[Saved data entries]
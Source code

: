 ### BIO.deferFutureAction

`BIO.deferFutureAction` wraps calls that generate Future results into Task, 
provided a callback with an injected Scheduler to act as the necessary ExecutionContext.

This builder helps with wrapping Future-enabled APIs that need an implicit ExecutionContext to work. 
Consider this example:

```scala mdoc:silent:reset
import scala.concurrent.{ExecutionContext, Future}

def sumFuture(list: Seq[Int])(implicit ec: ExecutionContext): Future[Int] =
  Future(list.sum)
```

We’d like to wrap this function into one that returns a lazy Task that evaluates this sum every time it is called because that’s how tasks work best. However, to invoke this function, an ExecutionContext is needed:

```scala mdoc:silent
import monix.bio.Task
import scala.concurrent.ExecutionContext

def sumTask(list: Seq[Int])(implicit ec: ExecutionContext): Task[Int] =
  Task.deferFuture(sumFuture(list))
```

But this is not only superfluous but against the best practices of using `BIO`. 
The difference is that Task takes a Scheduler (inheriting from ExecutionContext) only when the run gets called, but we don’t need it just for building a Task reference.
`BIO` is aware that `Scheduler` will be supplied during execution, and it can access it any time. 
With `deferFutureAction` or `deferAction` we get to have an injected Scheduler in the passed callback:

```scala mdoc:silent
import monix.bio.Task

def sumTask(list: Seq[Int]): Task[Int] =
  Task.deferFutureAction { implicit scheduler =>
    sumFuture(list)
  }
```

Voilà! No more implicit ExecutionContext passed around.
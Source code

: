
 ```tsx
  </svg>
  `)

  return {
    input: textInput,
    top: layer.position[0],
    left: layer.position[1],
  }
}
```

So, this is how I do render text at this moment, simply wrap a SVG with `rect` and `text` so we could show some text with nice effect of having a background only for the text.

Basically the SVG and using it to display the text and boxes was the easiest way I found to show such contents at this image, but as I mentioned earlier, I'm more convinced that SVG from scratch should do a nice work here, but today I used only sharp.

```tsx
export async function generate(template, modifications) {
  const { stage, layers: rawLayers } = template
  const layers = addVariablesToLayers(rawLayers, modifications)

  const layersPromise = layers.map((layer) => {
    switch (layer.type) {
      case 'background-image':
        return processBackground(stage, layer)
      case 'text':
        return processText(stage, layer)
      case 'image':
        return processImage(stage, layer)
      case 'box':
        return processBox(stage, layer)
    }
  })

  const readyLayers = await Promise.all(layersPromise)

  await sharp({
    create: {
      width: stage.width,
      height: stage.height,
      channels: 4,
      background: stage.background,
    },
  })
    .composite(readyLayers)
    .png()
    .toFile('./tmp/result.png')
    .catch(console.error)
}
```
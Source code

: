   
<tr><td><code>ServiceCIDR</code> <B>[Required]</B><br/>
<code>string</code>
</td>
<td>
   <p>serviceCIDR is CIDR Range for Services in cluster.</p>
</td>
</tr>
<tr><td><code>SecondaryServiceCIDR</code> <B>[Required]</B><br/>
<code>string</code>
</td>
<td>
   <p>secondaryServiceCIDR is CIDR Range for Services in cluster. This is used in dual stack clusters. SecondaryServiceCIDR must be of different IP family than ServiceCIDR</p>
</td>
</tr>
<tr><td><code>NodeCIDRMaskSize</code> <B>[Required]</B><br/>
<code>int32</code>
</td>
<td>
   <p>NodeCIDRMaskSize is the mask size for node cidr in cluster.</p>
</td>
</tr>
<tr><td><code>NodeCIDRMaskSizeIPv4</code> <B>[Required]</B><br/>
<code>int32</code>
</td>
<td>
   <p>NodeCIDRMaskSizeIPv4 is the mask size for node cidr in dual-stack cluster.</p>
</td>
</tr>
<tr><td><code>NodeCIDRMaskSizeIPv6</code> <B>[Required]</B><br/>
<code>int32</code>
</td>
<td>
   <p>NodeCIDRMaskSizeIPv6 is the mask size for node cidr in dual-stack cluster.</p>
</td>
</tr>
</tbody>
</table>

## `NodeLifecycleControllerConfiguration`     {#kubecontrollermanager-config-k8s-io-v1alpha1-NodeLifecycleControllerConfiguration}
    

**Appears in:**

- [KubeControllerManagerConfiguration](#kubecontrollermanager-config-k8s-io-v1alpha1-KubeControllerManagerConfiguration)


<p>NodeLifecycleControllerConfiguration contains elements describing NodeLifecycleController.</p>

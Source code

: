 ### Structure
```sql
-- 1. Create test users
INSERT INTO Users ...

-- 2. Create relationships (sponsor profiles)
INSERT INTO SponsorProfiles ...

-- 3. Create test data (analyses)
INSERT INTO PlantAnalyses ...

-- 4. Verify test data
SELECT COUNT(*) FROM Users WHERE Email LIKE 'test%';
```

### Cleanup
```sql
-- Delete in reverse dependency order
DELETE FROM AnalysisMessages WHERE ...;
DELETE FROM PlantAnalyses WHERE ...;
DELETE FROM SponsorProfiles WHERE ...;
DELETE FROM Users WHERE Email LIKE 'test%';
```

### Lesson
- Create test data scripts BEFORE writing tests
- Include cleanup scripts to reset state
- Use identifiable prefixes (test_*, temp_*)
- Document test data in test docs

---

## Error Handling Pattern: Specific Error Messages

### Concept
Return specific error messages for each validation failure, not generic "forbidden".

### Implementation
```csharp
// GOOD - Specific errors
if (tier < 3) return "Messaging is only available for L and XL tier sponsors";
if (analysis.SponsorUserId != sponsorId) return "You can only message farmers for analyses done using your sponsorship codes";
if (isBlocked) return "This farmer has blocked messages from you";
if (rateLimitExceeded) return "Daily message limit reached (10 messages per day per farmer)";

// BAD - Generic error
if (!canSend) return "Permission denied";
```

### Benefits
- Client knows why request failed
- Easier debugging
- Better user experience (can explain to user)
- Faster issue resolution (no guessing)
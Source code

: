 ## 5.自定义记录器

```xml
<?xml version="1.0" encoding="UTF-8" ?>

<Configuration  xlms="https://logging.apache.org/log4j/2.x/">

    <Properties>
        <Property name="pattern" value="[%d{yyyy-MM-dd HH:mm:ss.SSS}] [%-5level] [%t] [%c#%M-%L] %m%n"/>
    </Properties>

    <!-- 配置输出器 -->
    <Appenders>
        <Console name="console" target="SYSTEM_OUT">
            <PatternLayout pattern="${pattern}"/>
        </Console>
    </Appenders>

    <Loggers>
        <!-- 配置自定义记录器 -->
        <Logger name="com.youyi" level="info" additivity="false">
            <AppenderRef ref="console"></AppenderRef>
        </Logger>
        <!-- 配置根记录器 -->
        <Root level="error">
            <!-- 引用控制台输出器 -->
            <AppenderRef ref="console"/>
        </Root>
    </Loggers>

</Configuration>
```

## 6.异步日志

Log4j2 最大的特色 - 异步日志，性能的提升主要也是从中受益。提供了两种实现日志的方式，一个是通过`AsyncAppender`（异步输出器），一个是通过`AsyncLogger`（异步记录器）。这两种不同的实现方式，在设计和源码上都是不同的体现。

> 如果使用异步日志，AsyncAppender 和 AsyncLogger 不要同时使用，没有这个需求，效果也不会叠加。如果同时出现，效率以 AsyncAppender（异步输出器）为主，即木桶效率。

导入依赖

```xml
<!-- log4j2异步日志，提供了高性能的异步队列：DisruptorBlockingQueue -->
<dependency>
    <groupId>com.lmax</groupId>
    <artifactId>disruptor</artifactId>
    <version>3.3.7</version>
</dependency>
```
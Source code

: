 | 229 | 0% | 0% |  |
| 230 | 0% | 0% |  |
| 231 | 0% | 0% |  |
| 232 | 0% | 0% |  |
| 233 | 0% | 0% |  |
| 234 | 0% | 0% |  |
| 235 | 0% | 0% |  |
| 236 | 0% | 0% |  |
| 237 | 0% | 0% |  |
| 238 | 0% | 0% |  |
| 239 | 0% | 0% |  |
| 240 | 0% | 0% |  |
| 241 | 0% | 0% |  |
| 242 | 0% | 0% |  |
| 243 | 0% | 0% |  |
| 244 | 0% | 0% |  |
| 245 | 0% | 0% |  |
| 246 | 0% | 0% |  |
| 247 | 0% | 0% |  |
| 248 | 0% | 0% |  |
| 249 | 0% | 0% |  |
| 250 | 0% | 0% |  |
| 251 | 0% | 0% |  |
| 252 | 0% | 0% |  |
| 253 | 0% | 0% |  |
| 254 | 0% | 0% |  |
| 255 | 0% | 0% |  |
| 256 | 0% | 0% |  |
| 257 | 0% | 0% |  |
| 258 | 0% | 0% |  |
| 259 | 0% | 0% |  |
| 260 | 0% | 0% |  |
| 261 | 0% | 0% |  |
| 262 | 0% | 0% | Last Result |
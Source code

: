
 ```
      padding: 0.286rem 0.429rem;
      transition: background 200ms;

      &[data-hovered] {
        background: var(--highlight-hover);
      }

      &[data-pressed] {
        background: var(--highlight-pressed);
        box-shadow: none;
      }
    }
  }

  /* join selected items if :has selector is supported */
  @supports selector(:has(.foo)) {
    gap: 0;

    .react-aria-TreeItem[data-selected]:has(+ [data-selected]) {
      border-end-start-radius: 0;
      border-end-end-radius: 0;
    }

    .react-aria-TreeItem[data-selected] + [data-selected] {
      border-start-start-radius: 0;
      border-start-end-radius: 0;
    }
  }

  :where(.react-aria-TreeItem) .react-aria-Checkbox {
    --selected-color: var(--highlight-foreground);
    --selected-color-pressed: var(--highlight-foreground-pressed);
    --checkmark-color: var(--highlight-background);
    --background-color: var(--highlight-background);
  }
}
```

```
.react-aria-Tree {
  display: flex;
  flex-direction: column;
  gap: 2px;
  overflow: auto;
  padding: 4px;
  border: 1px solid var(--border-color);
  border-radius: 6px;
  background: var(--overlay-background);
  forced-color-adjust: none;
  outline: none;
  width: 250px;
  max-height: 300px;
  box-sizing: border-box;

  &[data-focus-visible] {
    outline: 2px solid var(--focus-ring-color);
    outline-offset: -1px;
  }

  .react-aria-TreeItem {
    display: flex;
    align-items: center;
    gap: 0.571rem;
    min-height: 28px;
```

Assigned task: Where the line containing "255 | 0% | 0%" appears in the records above, begin there and print every line through the last, exactly and with nothing else.

Answer box:
| 255 | 0% | 0% |  |
| 256 | 0% | 0% |  |
| 257 | 0% | 0% |  |
| 258 | 0% | 0% |  |
| 259 | 0% | 0% |  |
| 260 | 0% | 0% |  |
| 261 | 0% | 0% |  |
| 262 | 0% | 0% | Last Result |
Source code

:
 ```
      padding: 0.286rem 0.429rem;
      transition: background 200ms;

      &[data-hovered] {
        background: var(--highlight-hover);
      }

      &[data-pressed] {
        background: var(--highlight-pressed);
        box-shadow: none;
      }
    }
  }

  /* join selected items if :has selector is supported */
  @supports selector(:has(.foo)) {
    gap: 0;

    .react-aria-TreeItem[data-selected]:has(+ [data-selected]) {
      border-end-start-radius: 0;
      border-end-end-radius: 0;
    }

    .react-aria-TreeItem[data-selected] + [data-selected] {
      border-start-start-radius: 0;
      border-start-end-radius: 0;
    }
  }

  :where(.react-aria-TreeItem) .react-aria-Checkbox {
    --selected-color: var(--highlight-foreground);
    --selected-color-pressed: var(--highlight-foreground-pressed);
    --checkmark-color: var(--highlight-background);
    --background-color: var(--highlight-background);
  }
}
```

```
.react-aria-Tree {
  display: flex;
  flex-direction: column;
  gap: 2px;
  overflow: auto;
  padding: 4px;
  border: 1px solid var(--border-color);
  border-radius: 6px;
  background: var(--overlay-background);
  forced-color-adjust: none;
  outline: none;
  width: 250px;
  max-height: 300px;
  box-sizing: border-box;

  &[data-focus-visible] {
    outline: 2px solid var(--focus-ring-color);
    outline-offset: -1px;
  }

  .react-aria-TreeItem {
    display: flex;
    align-items: center;
    gap: 0.571rem;
    min-height: 28px;
```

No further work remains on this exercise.